The impact of the COVID-19 pandemic on antimicrobial usage: an international patient-level cohort study.
Summary
Across nine countries, broad-spectrum antibiotic use often increased during the first 18 months of COVID-19 among patients with pneumonia/ARDS/sepsis, with policy- and variant-sensitive shifts. Azithromycin prescribing declined after WHO guidance in India and South Korea, while meropenem and others rose in specific settings, underscoring the need for resilient stewardship.
Key Findings
- Meropenem prescriptions rose during the pandemic in Bangladesh (OR 1.94–4.07; PDD 1.17–1.58) and Turkey (OR 1.09–1.58).

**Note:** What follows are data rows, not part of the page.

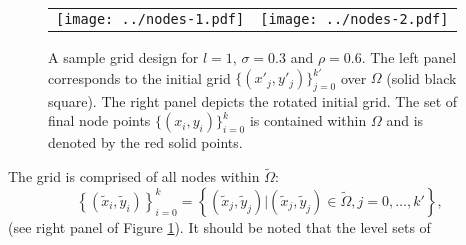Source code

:\begin{figure}
  \centering
  \begin{tabular}{cc}
    \begin{minipage}{0.4\textwidth}
      \centering
      \texttt{[image: ../nodes-1.pdf]}
    \end{minipage}
    & \begin{minipage}{0.4\textwidth}
      \centering
      \texttt{[image: ../nodes-2.pdf]}
    \end{minipage}
  \end{tabular}
  \caption{A sample grid design for $l=1$, $\sigma=0.3$ and $\rho=0.6$. The
    left panel corresponds to the initial grid
    $\{ (x'_j,y'_j) \}_{j=0}^{k'}$ over $\Omega$ (solid black
    square). The right panel depicts the rotated initial grid. The set
    of final node points $\{ (x_i,y_i) \}_{i=0}^{k}$ is contained
    within $\Omega$ and is denoted by the red solid points.}
  \label{fig:grids}
\end{figure}
The grid is comprised of all nodes within $\tilde{\Omega}$:
\[\left\{(\tilde{x}_i, \tilde{y}_i)\right\}_{i=0}^k = \left\{
    (\tilde{x}_j, \tilde{y}_j) | (\tilde{x}_j, \tilde{y}_j) \in
    \tilde{\Omega}, j = 0, \ldots, k' \right\}, \] (see right panel of
Figure \ref{fig:grids}). It should be noted that the level sets of

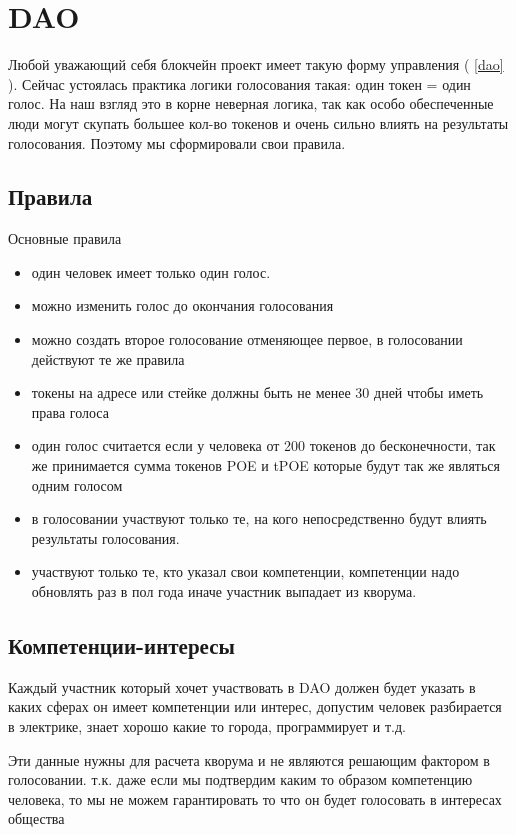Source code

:\documentclass[a4paper,12pt]{report}
\begin{document}
\chapter{DAO}

Любой уважающий себя блокчейн проект имеет такую форму управления ( \ref{dao} ). Сейчас устоялась практика логики голосования такая: один токен = один голос. На наш взгляд это в корне неверная логика, так как особо обеспеченные люди могут скупать большее кол-во токенов и очень сильно влиять на результаты голосования. Поэтому мы сформировали свои правила.

\section{Правила}

Основные правила

\begin{itemize}
	\item один человек имеет только один голос.
	\item можно изменить голос до окончания голосования
	\item можно создать второе голосование отменяющее первое, в голосовании действуют те же правила
	\item токены на адресе или стейке должны быть не менее 30 дней чтобы иметь права голоса
	\item один голос считается если у человека от 200 токенов до бесконечности, так же принимается сумма токенов POE и tPOE которые будут так же являться одним голосом
	\item в голосовании участвуют только те, на кого непосредственно будут влиять результаты голосования.
	\item участвуют только те, кто указал свои компетенции, компетенции надо обновлять раз в пол года иначе участник выпадает из кворума.
	
\end{itemize}


\section{Компетенции-интересы}
Каждый участник который хочет участвовать в DAO должен будет указать в каких сферах он имеет компетенции или интерес, допустим человек разбирается в электрике, знает хорошо какие то города, программирует и т.д.

Эти данные нужны для расчета кворума и не являются решающим фактором в голосовании.  т.к. даже если мы подтвердим каким то образом компетенцию человека, то мы не можем гарантировать то что он будет голосовать в интересах общества
\end{document}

- Piperacillin/tazobactam increased in Italy (OR 1.07–1.48) with higher DOT (1.01–1.25) and PDD (1.05–1.21).
- Azithromycin increased in Bangladesh (OR 3.36–21.77) and Brazil (OR 2.33–8.42), then dropped in India and South Korea after WHO v1 guidance (e.g., −8.38 to −3.49 g/100 patients in India).
- ITS showed drug-specific surges aligned with the Delta variant (e.g., meropenem +93.40–126.48 g/100 patients in Bangladesh).
Clinical Implications
Hospitals should reinforce stewardship dashboards and rapid feedback, de-implement non-beneficial macrolide use, and monitor carbapenem and antipseudomonal beta-lactam consumption during respiratory infection surges.
Why It Matters
Provides multi-country, patient-level evidence quantifying antimicrobial prescribing shifts linked to guidance and variant waves, informing stewardship strategies relevant to sepsis care.
Limitations
- Observational design with residual confounding and heterogeneity across sites.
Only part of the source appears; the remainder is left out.